═══ EXTRACTED RECORDS
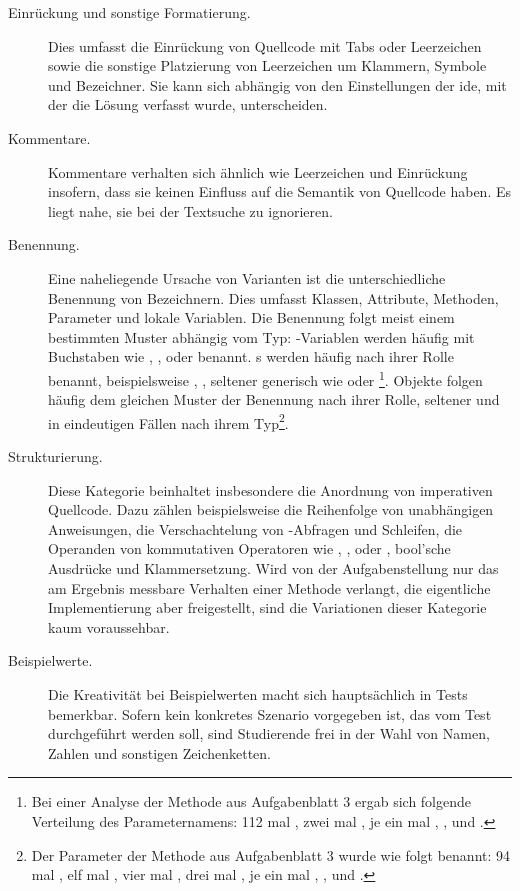 \begin{description}
    \item[Einrückung und sonstige Formatierung.]
    Dies umfasst die Einrückung von Quellcode mit Tabs oder Leerzeichen sowie die sonstige Platzierung von Leerzeichen um Klammern, Symbole und Bezeichner.
    Sie kann sich abhängig von den Einstellungen der \ac{ide}, mit der die Lösung verfasst wurde, unterscheiden.
    \item[Kommentare.]
    Kommentare verhalten sich ähnlich wie Leerzeichen und Einrückung insofern, dass sie keinen Einfluss auf die Semantik von Quellcode haben.
    Es liegt nahe, sie bei der Textsuche zu ignorieren.
    \item[Benennung.]
    Eine naheliegende Ursache von Varianten ist die unterschiedliche Benennung von Bezeichnern.
    Dies umfasst Klassen, Attribute, Methoden, Parameter und lokale Variablen.
    Die Benennung folgt meist einem bestimmten Muster abhängig vom Typ:
    -Variablen werden häufig mit Buchstaben wie , ,  oder  benannt.
    s werden häufig nach ihrer Rolle benannt, beispielsweise , , seltener generisch wie  oder \footnote{
        Bei einer Analyse der Methode  aus Aufgabenblatt 3 ergab sich folgende Verteilung des Parameternamens:
        112 mal , zwei mal , je ein mal , \sic,  und .\label{fn:setPhase}
    }.
    Objekte folgen häufig dem gleichen Muster der Benennung nach ihrer Rolle, seltener und in eindeutigen Fällen nach ihrem Typ\footnote{
        Der Parameter der Methode  aus Aufgabenblatt 3 wurde wie folgt benannt:
        94 mal , elf mal , vier mal , drei mal , je ein mal , , \sic und .\label{fn:setWinner}
    }.
    \item[Strukturierung.]
    Diese Kategorie beinhaltet insbesondere die Anordnung von imperativen Quellcode.
    Dazu zählen beispielsweise die Reihenfolge von unabhängigen Anweisungen, die Verschachtelung von -Abfragen und Schleifen, die Operanden von kommutativen Operatoren wie \code{+}, \code{*}, \code{&&} oder \code{||}, bool'sche Ausdrücke und Klammersetzung.
    Wird von der Aufgabenstellung nur das am Ergebnis messbare Verhalten einer Methode verlangt, die eigentliche Implementierung aber freigestellt, sind die Variationen dieser Kategorie kaum voraussehbar.
    \item[Beispielwerte.]
    Die Kreativität bei Beispielwerten macht sich hauptsächlich in Tests bemerkbar.
    Sofern kein konkretes Szenario vorgegeben ist, das vom Test durchgeführt werden soll, sind Studierende frei in der Wahl von Namen, Zahlen und sonstigen Zeichenketten.
\end{description}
══════
* WHAT IS BEING ASKED:
All records above are to be printed exactly, minus the pictures they contain.

* SOLUTION TO THE EXERCISE:
 \begin{description}
    \item[Einrückung und sonstige Formatierung.]
    Dies umfasst die Einrückung von Quellcode mit Tabs oder Leerzeichen sowie die sonstige Platzierung von Leerzeichen um Klammern, Symbole und Bezeichner.
    Sie kann sich abhängig von den Einstellungen der \ac{ide}, mit der die Lösung verfasst wurde, unterscheiden.
    \item[Kommentare.]
    Kommentare verhalten sich ähnlich wie Leerzeichen und Einrückung insofern, dass sie keinen Einfluss auf die Semantik von Quellcode haben.
    Es liegt nahe, sie bei der Textsuche zu ignorieren.
    \item[Benennung.]
    Eine naheliegende Ursache von Varianten ist die unterschiedliche Benennung von Bezeichnern.
    Dies umfasst Klassen, Attribute, Methoden, Parameter und lokale Variablen.
    Die Benennung folgt meist einem bestimmten Muster abhängig vom Typ:
    -Variablen werden häufig mit Buchstaben wie , ,  oder  benannt.
    s werden häufig nach ihrer Rolle benannt, beispielsweise , , seltener generisch wie  oder \footnote{
        Bei einer Analyse der Methode  aus Aufgabenblatt 3 ergab sich folgende Verteilung des Parameternamens:
        112 mal , zwei mal , je ein mal , \sic,  und .\label{fn:setPhase}
    }.
    Objekte folgen häufig dem gleichen Muster der Benennung nach ihrer Rolle, seltener und in eindeutigen Fällen nach ihrem Typ\footnote{
        Der Parameter der Methode  aus Aufgabenblatt 3 wurde wie folgt benannt:
        94 mal , elf mal , vier mal , drei mal , je ein mal , , \sic und .\label{fn:setWinner}
    }.
    \item[Strukturierung.]
    Diese Kategorie beinhaltet insbesondere die Anordnung von imperativen Quellcode.
    Dazu zählen beispielsweise die Reihenfolge von unabhängigen Anweisungen, die Verschachtelung von -Abfragen und Schleifen, die Operanden von kommutativen Operatoren wie \code{+}, \code{*}, \code{&&} oder \code{||}, bool'sche Ausdrücke und Klammersetzung.
    Wird von der Aufgabenstellung nur das am Ergebnis messbare Verhalten einer Methode verlangt, die eigentliche Implementierung aber freigestellt, sind die Variationen dieser Kategorie kaum voraussehbar.
    \item[Beispielwerte.]
    Die Kreativität bei Beispielwerten macht sich hauptsächlich in Tests bemerkbar.
    Sofern kein konkretes Szenario vorgegeben ist, das vom Test durchgeführt werden soll, sind Studierende frei in der Wahl von Namen, Zahlen und sonstigen Zeichenketten.
\end{description}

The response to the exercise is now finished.